EXERCISE DIRECTIONS:
Return every line of the data below exactly, but do not include the images.

DATA RECORDS:
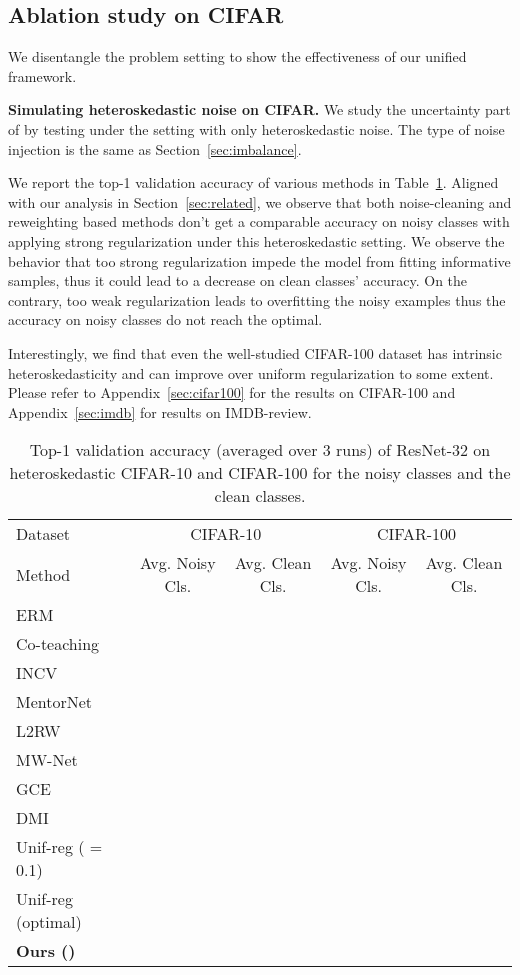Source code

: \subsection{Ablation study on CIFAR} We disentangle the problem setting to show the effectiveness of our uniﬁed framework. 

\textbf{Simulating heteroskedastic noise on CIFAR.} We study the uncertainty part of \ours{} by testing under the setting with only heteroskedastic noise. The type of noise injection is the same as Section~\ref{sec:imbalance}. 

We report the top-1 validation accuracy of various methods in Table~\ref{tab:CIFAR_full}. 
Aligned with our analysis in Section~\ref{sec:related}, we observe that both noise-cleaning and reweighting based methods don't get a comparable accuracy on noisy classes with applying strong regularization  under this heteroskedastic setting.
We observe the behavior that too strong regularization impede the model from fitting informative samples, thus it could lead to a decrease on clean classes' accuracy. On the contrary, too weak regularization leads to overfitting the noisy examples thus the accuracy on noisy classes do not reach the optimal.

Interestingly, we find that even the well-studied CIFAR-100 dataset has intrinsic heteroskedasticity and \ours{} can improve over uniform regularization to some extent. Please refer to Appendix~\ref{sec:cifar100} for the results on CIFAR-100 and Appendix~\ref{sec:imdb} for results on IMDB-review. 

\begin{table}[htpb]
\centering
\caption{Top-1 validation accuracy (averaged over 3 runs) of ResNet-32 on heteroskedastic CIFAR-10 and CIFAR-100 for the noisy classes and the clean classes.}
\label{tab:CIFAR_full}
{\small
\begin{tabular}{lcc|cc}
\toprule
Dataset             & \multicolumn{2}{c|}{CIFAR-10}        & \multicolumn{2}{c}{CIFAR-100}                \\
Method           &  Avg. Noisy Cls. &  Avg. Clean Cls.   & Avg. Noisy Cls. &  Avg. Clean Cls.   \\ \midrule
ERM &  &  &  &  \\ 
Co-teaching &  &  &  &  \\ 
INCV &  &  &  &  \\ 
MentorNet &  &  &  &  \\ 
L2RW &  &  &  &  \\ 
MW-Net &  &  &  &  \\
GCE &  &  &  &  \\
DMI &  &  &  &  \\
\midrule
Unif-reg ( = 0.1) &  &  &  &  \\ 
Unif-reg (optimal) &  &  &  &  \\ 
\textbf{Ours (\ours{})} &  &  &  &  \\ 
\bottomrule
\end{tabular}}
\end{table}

ANSWER TO THIS TASK:
Source code

: \subsection{Ablation study on CIFAR} We disentangle the problem setting to show the effectiveness of our uniﬁed framework. 

\textbf{Simulating heteroskedastic noise on CIFAR.} We study the uncertainty part of \ours{} by testing under the setting with only heteroskedastic noise. The type of noise injection is the same as Section~\ref{sec:imbalance}. 

We report the top-1 validation accuracy of various methods in Table~\ref{tab:CIFAR_full}. 
Aligned with our analysis in Section~\ref{sec:related}, we observe that both noise-cleaning and reweighting based methods don't get a comparable accuracy on noisy classes with applying strong regularization  under this heteroskedastic setting.
We observe the behavior that too strong regularization impede the model from fitting informative samples, thus it could lead to a decrease on clean classes' accuracy. On the contrary, too weak regularization leads to overfitting the noisy examples thus the accuracy on noisy classes do not reach the optimal.

Interestingly, we find that even the well-studied CIFAR-100 dataset has intrinsic heteroskedasticity and \ours{} can improve over uniform regularization to some extent. Please refer to Appendix~\ref{sec:cifar100} for the results on CIFAR-100 and Appendix~\ref{sec:imdb} for results on IMDB-review. 

\begin{table}[htpb]
\centering
\caption{Top-1 validation accuracy (averaged over 3 runs) of ResNet-32 on heteroskedastic CIFAR-10 and CIFAR-100 for the noisy classes and the clean classes.}
\label{tab:CIFAR_full}
{\small
\begin{tabular}{lcc|cc}
\toprule
Dataset             & \multicolumn{2}{c|}{CIFAR-10}        & \multicolumn{2}{c}{CIFAR-100}                \\
Method           &  Avg. Noisy Cls. &  Avg. Clean Cls.   & Avg. Noisy Cls. &  Avg. Clean Cls.   \\ \midrule
ERM &  &  &  &  \\ 
Co-teaching &  &  &  &  \\ 
INCV &  &  &  &  \\ 
MentorNet &  &  &  &  \\ 
L2RW &  &  &  &  \\ 
MW-Net &  &  &  &  \\
GCE &  &  &  &  \\
DMI &  &  &  &  \\
\midrule
Unif-reg ( = 0.1) &  &  &  &  \\ 
Unif-reg (optimal) &  &  &  &  \\ 
\textbf{Ours (\ours{})} &  &  &  &  \\ 
\bottomrule
\end{tabular}}
\end{table}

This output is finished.